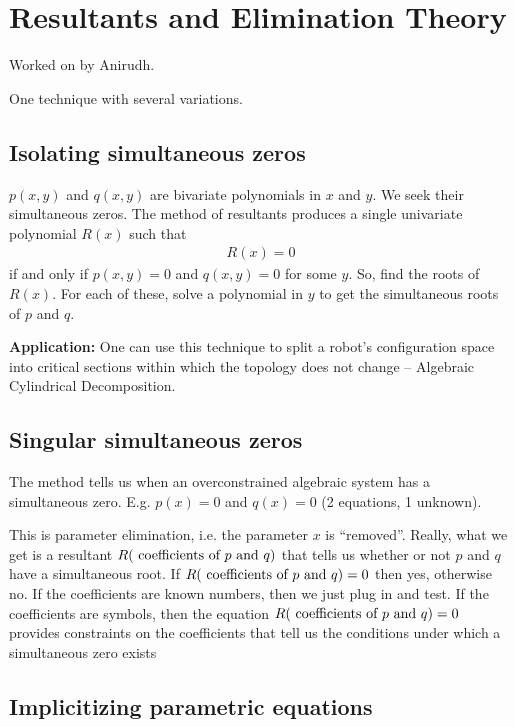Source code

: \chapter{Resultants and Elimination Theory}


Worked on by Anirudh.

One technique with several variations.

\section{Isolating simultaneous zeros}

$p(x, y)$ and $q(x, y)$ are bivariate polynomials in $x$ and $y$. We
seek their simultaneous zeros. The method of resultants produces a
single univariate polynomial $R(x)$ such that
\begin{align*}
  R(x) = 0
\end{align*}
if and only if $p(x, y) = 0$ and $q(x, y) = 0$ for some $y$. So, find
the roots of $R(x)$. For each of these, solve a polynomial in $y$ to
get the simultaneous roots of $p$ and $q$.

\textbf{Application:} One can use this technique to split a robot's
configuration space into critical sections within which the topology
does not change -- Algebraic Cylindrical Decomposition.

\section{Singular simultaneous zeros}

The method tells us when an overconstrained algebraic system has a
simultaneous zero. E.g. $p(x) = 0$ and $q(x) = 0$ (2 equations, 1
unknown).


This is parameter elimination, i.e. the parameter $x$ is
``removed''. Really, what we get is a resultant $R(~\text{coefficients of}
~p~\text{and}~q)$ that tells us whether or not $p$ and $q$ have a
simultaneous root. If $R(~\text{coefficients of}~p~\text{and}~q)= 0$ then yes,
otherwise no. If the coefficients are known numbers, then we just plug
in and test. If the coefficients are symbols, then the equation
$R(~\text{coefficients of}~p~\text{and}~q) = 0$ provides constraints on the coefficients that
tell us the conditions under which a simultaneous zero exists

\section{Implicitizing parametric equations}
· · · · ·
## Task to carry out
Using the listing, copy every line where the word "which" shows up.

## Written response
configuration space into critical sections within which the topology
tell us the conditions under which a simultaneous zero exists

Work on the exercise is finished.